Однако цель данной реплики — не дискуссия ни по общей концепции, ни по отдельным частным предложенным автором этимологизациям. Это бессмысленно, поскольку порочен сам метод исследования. Поэтому более важным представляется обратиться не к существу этимологизаций Олейниченко, а именно к этому методу, столь характерному для многих антинорманистов. В частности, его активно эксплуатирует Л. Грот. Она выдумала и выпестовала свой собственный чрезвычайно удобный ей норманизм, чтобы долго и плодотворно разделывать его под орех [3]. Но поскольку этот выдуманный Грот фантом не имеет касательства к реальному современному норманизму, тот ничуть не пострадал и с некоторой жалостью взирает на руины своего гротескного (да простит мне Грот нечаянную омонимичность) тёзки-самозванца. Аналогично поступает и Олейниченко. Он выдумывает некий никогда не существовавший в реальности исторический ландшафт, населяет его фантомными действующими персонажами и заставляет их совершать абсурдные, но необходимые для обоснования концепции автора поступки. Далее я буду стараться ловить его за руку на такого рода манипуляциях и раскрывать читателю секреты фокусов.
►♦◄
Начнём с главного. Следуя примеру Грот, Олейниченко выдумывает не только свой собственный норманизм, но и собственных безымянных его адептов, которые якобы дурят всем нам головы какими-то норманнами, то есть скандинавами, шастающими туда-сюда по Днепру от Скандинавии до Византии и подсовывающими Константину Багрянородному свои скандинавские названия днепровских порогов под видом «росских». Этому выдуманному норманизму с мультяшными действующими лицами Олейниченко противопоставляет свой антинорманизм, в котором якобы настоящая русь, конечно же стопроцентно славянская, тоже шатается по Днепру и, не мелочась, впаривает доверчивым ромеям сразу два разных комплекта славянских названий днепровских порогов.
Выписывая свой фантомный исторический ландшафт, Олейниченко апеллирует к Константину: «…он [Константин] нигде не пишет, что росы не славяне…», умалчивая, что Константин нигде не пишет и противоположного: что русь — это славяне. Хотя, будь это так, столь скрупулёзный автор, как Константин, вряд ли проигнорировал бы столь существенную подробность. Вместо этого он последовательно разделяет русь и славян и невключением руси в перечни славянских племён, и прямым противопоставлением руси её многочисленным пактиотам-склавиниям.

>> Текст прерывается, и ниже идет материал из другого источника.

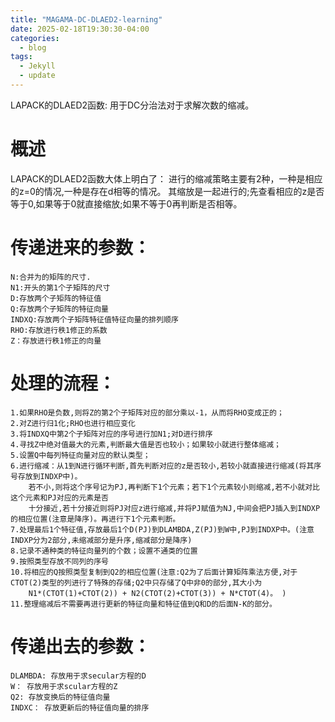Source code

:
```yaml
---
title: "MAGAMA-DC-DLAED2-learning"
date: 2025-02-18T19:30:30-04:00
categories:
  - blog
tags:
  - Jekyll
  - update
---
```


LAPACK的DLAED2函数: 用于DC分治法对于求解次数的缩减。

# 概述
LAPACK的DLAED2函数大体上明白了： 进行的缩减策略主要有2种，一种是相应的z=0的情况,一种是存在d相等的情况。
	其缩放是一起进行的;先查看相应的z是否等于0,如果等于0就直接缩放;如果不等于0再判断是否相等。

# 传递进来的参数：
	N:合并为的矩阵的尺寸.
	N1:开头的第1个子矩阵的尺寸
	D:存放两个子矩阵的特征值
	Q:存放两个子矩阵的特征向量
	INDXQ:存放两个子矩阵特征值特征向量的排列顺序
	RHO:存放进行秩1修正的系数
	Z：存放进行秩1修正的向量


# 处理的流程：
	1.如果RHO是负数,则将Z的第2个子矩阵对应的部分乘以-1，从而将RHO变成正的；
	2.对Z进行归1化;RHO也进行相应变化
	3.将INDXQ中第2个子矩阵对应的序号进行加N1;对D进行排序
	4.寻找Z中绝对值最大的元素,判断最大值是否也较小；如果较小就进行整体缩减；
	5.设置Q中每列特征向量对应的默认类型；
	6.进行缩减：从1到N进行循环判断,首先判断对应的z是否较小,若较小就直接进行缩减(将其序号存放到INDXP中)。
		若不小,则将这个序号记为PJ,再判断下1个元素；若下1个元素较小则缩减,若不小就对比这个元素和PJ对应的元素是否
		十分接近,若十分接近则将PJ对应z进行缩减,并将PJ赋值为NJ,中间会把PJ插入到INDXP的相应位置(注意是降序)。再进行下1个元素判断。
	7.处理最后1个特征值,存放最后1个D(PJ)到DLAMBDA,Z(PJ)到W中,PJ到INDXP中。(注意INDXP分为2部分,未缩减部分是升序,缩减部分是降序)
	8.记录不通种类的特征向量列的个数；设置不通类的位置
	9.按照类型存放不同列的序号
	10.将相应的Q按照类型复制到Q2的相应位置(注意:Q2为了后面计算矩阵乘法方便,对于CTOT(2)类型的列进行了特殊的存储;Q2中只存储了Q中非0的部分,其大小为
		N1*(CTOT(1)+CTOT(2)) + N2(CTOT(2)+CTOT(3)) + N*CTOT(4)。 )
	11.整理缩减后不需要再进行更新的特征向量和特征值到Q和D的后面N-K的部分。

# 传递出去的参数：
	DLAMBDA: 存放用于求secular方程的D
	W： 存放用于求scular方程的Z
	Q2: 存放变换后的特征值向量
	INDXC： 存放更新后的特征值向量的排序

Путаница руси со скандинавами красной нитью проходит через всю статью и подчёркивается риторическими вопросами, риторика которых вряд ли случайна. Олейниченко, как и Грот, апеллирует к эмоциям, а не логике и знаниям. Для сконструированного им вокруг днепровских порогов псевдоисторического мира ответы не только не нужны, но и вредны. Поэтому мы имеем тот случай, когда даже риторические вопросы требуют ответа.

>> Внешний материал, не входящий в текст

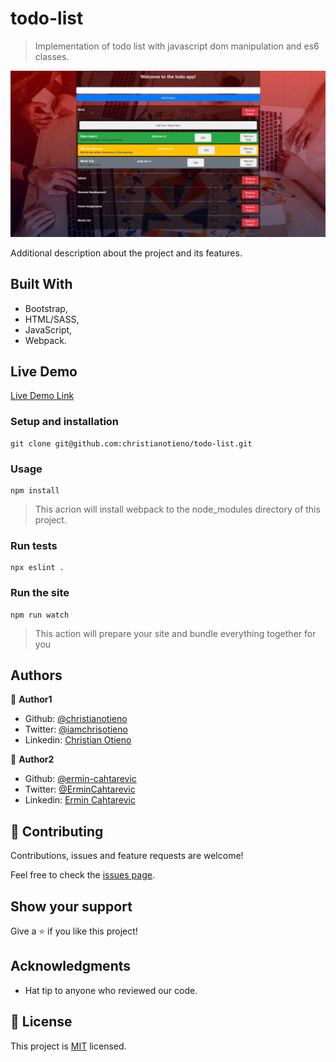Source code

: # todo-list

> Implementation of todo list with javascript dom manipulation and es6 classes.

![screenshot](./src/assets/img/screenshot.png)

Additional description about the project and its features.

## Built With

- Bootstrap,
- HTML/SASS,
- JavaScript,
- Webpack.

## Live Demo

[Live Demo Link](https://raw.githack.com/christianotieno/todo-list/feature/todo-list/dist/index.html
)

### Setup and installation

```
git clone git@github.com:christianotieno/todo-list.git
```

### Usage

```
npm install
```

> This acrion will install webpack to the node_modules directory of this project.

### Run tests

```
npx eslint .
```

### Run the site

```
npm run watch
```

> This action will prepare your site and bundle everything together for you

## Authors

👤 **Author1**

- Github: [@christianotieno](https://github.com/christianotieno)
- Twitter: [@iamchrisotieno](https://twitter.com/iamchrisotieno)
- Linkedin: [Christian Otieno](https://linkedin.com/linkedinhandle)

👤 **Author2**

- Github: [@ermin-cahtarevic](https://github.com/ermin-cahtarevic)
- Twitter: [@ErminCahtarevic](https://twitter.com/ErminCahtarevic)
- Linkedin: [Ermin Cahtarevic](https://www.linkedin.com/in/ermincahtarevic/)

## 🤝 Contributing

Contributions, issues and feature requests are welcome!

Feel free to check the [issues page](https://github.com/christianotieno/todo-list/issues).

## Show your support

Give a ⭐️ if you like this project!

## Acknowledgments

- Hat tip to anyone who reviewed our code.

## 📝 License

This project is [MIT](https://opensource.org/licenses/MIT) licensed.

Первый такой вопрос: «Почему вдруг скандинавы отдельно сообщали грекам только скандинавские названия порогов, не приводя больше никаких других топонимов и гидронимов?» Прежде чем ответить на этот вопрос, следует отметить его формальную некорректность: на самом деле мы не знаем и не можем знать, что скандинавы (или не скандинавы) сообщали грекам; мы знаем только то, что записал константинопольский чиновник из вероятного сообщения какого-то информатора. Кем был этот информатор, мы тоже не знаем, а скандинавы появляются у Олейниченко как чёртики из табакерки — во всём тексте Константина о каких-либо скандинавах нет ни слова. То есть, здесь мы имеем проявление той самой сознательной путаницы руси со скандинавами. По существу же вопроса на самом деле в своём труде Константин приводит много других топонимов: название области «Внешняя Росия» и целого ряда городов Руси, в том числе двух, Немогард (Νεμογαρδας) и Самбат (Σαμβατας), чьи названия этимологизируются из древнескандинавского [4].

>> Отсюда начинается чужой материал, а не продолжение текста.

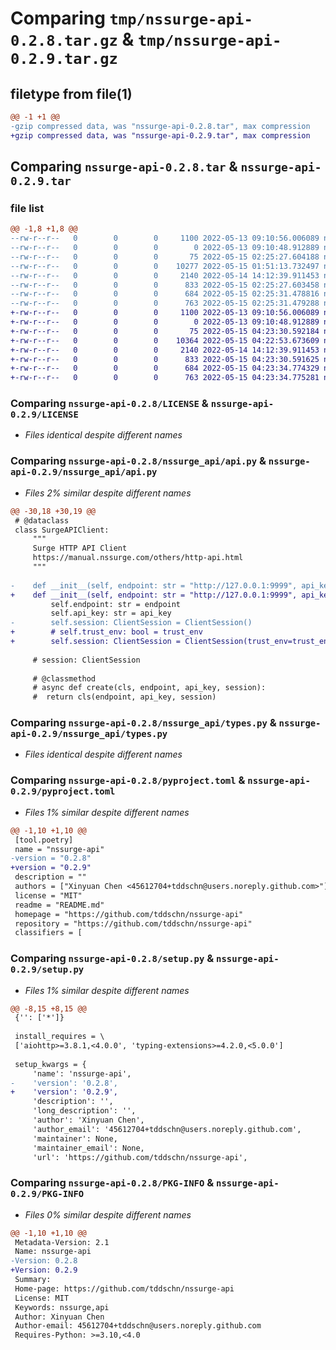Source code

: # Comparing `tmp/nssurge-api-0.2.8.tar.gz` & `tmp/nssurge-api-0.2.9.tar.gz`

## filetype from file(1)

```diff
@@ -1 +1 @@
-gzip compressed data, was "nssurge-api-0.2.8.tar", max compression
+gzip compressed data, was "nssurge-api-0.2.9.tar", max compression
```

## Comparing `nssurge-api-0.2.8.tar` & `nssurge-api-0.2.9.tar`

### file list

```diff
@@ -1,8 +1,8 @@
--rw-r--r--   0        0        0     1100 2022-05-13 09:10:56.006089 nssurge-api-0.2.8/LICENSE
--rw-r--r--   0        0        0        0 2022-05-13 09:10:48.912889 nssurge-api-0.2.8/README.md
--rw-r--r--   0        0        0       75 2022-05-15 02:25:27.604188 nssurge-api-0.2.8/nssurge_api/__init__.py
--rw-r--r--   0        0        0    10277 2022-05-15 01:51:13.732497 nssurge-api-0.2.8/nssurge_api/api.py
--rw-r--r--   0        0        0     2140 2022-05-14 14:12:39.911453 nssurge-api-0.2.8/nssurge_api/types.py
--rw-r--r--   0        0        0      833 2022-05-15 02:25:27.603458 nssurge-api-0.2.8/pyproject.toml
--rw-r--r--   0        0        0      684 2022-05-15 02:25:31.478816 nssurge-api-0.2.8/setup.py
--rw-r--r--   0        0        0      763 2022-05-15 02:25:31.479288 nssurge-api-0.2.8/PKG-INFO
+-rw-r--r--   0        0        0     1100 2022-05-13 09:10:56.006089 nssurge-api-0.2.9/LICENSE
+-rw-r--r--   0        0        0        0 2022-05-13 09:10:48.912889 nssurge-api-0.2.9/README.md
+-rw-r--r--   0        0        0       75 2022-05-15 04:23:30.592184 nssurge-api-0.2.9/nssurge_api/__init__.py
+-rw-r--r--   0        0        0    10364 2022-05-15 04:22:53.673609 nssurge-api-0.2.9/nssurge_api/api.py
+-rw-r--r--   0        0        0     2140 2022-05-14 14:12:39.911453 nssurge-api-0.2.9/nssurge_api/types.py
+-rw-r--r--   0        0        0      833 2022-05-15 04:23:30.591625 nssurge-api-0.2.9/pyproject.toml
+-rw-r--r--   0        0        0      684 2022-05-15 04:23:34.774329 nssurge-api-0.2.9/setup.py
+-rw-r--r--   0        0        0      763 2022-05-15 04:23:34.775281 nssurge-api-0.2.9/PKG-INFO
```

### Comparing `nssurge-api-0.2.8/LICENSE` & `nssurge-api-0.2.9/LICENSE`

 * *Files identical despite different names*

### Comparing `nssurge-api-0.2.8/nssurge_api/api.py` & `nssurge-api-0.2.9/nssurge_api/api.py`

 * *Files 2% similar despite different names*

```diff
@@ -30,18 +30,19 @@
 # @dataclass
 class SurgeAPIClient:
     """
     Surge HTTP API Client
     https://manual.nssurge.com/others/http-api.html
     """
 
-    def __init__(self, endpoint: str = "http://127.0.0.1:9999", api_key: str = ""):
+    def __init__(self, endpoint: str = "http://127.0.0.1:9999", api_key: str = "", trust_env: bool = False):
         self.endpoint: str = endpoint
         self.api_key: str = api_key
-        self.session: ClientSession = ClientSession()
+        # self.trust_env: bool = trust_env
+        self.session: ClientSession = ClientSession(trust_env=trust_env)
 
     # session: ClientSession
 
     # @classmethod
     # async def create(cls, endpoint, api_key, session):
     # 	return cls(endpoint, api_key, session)
```

### Comparing `nssurge-api-0.2.8/nssurge_api/types.py` & `nssurge-api-0.2.9/nssurge_api/types.py`

 * *Files identical despite different names*

### Comparing `nssurge-api-0.2.8/pyproject.toml` & `nssurge-api-0.2.9/pyproject.toml`

 * *Files 1% similar despite different names*

```diff
@@ -1,10 +1,10 @@
 [tool.poetry]
 name = "nssurge-api"
-version = "0.2.8"
+version = "0.2.9"
 description = ""
 authors = ["Xinyuan Chen <45612704+tddschn@users.noreply.github.com>"]
 license = "MIT"
 readme = "README.md"
 homepage = "https://github.com/tddschn/nssurge-api"
 repository = "https://github.com/tddschn/nssurge-api"
 classifiers = [
```

### Comparing `nssurge-api-0.2.8/setup.py` & `nssurge-api-0.2.9/setup.py`

 * *Files 1% similar despite different names*

```diff
@@ -8,15 +8,15 @@
 {'': ['*']}
 
 install_requires = \
 ['aiohttp>=3.8.1,<4.0.0', 'typing-extensions>=4.2.0,<5.0.0']
 
 setup_kwargs = {
     'name': 'nssurge-api',
-    'version': '0.2.8',
+    'version': '0.2.9',
     'description': '',
     'long_description': '',
     'author': 'Xinyuan Chen',
     'author_email': '45612704+tddschn@users.noreply.github.com',
     'maintainer': None,
     'maintainer_email': None,
     'url': 'https://github.com/tddschn/nssurge-api',
```

### Comparing `nssurge-api-0.2.8/PKG-INFO` & `nssurge-api-0.2.9/PKG-INFO`

 * *Files 0% similar despite different names*

```diff
@@ -1,10 +1,10 @@
 Metadata-Version: 2.1
 Name: nssurge-api
-Version: 0.2.8
+Version: 0.2.9
 Summary: 
 Home-page: https://github.com/tddschn/nssurge-api
 License: MIT
 Keywords: nssurge,api
 Author: Xinyuan Chen
 Author-email: 45612704+tddschn@users.noreply.github.com
 Requires-Python: >=3.10,<4.0
```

Вопрос второй, не менее эмоциональный: «Почему, в конце концов, [всё те же скандинавы – В.Е.] не сообщили, что Русь по-скандинавски называется “Гардарики”?» Ответ на этот вопрос тоже зависит от того, как распутывать путаницу руси со скандинавами. Если речь действительно идёт о скандинавах, то они не могли ничего сообщить византийцам, так как тем не довелось иметь дел со скандинавами во время правления Константина Багрянородного. Первые скандинавы появились в Византии в 980 году, высланные туда из Киева Владимиром Крестителем. Причём расквартировали их не в Константинополе, а в периферийных фемах империи, поскольку Владимир предостерёг императора Василия держать присланных ему буйных варягов подальше от столицы. Первые же сообщения о константинопольской варяжской страже относятся уже к XI веку. То есть о скандинавах в Византии узнали много позже появления труда Константина. Если же речь в вопросе идёт о руси, то общавшаяся с подданными Константина Багрянородного русь тоже не могла что-либо сообщить им о какой-то Гардарики, так как ничего не знала и не могла знать о таковой. Это название возникло в XII веке и было зафиксировано в исландских сагах, то есть на самом деле через двести лет и за тысячи километров от «Внешней Росии» Багрянородного.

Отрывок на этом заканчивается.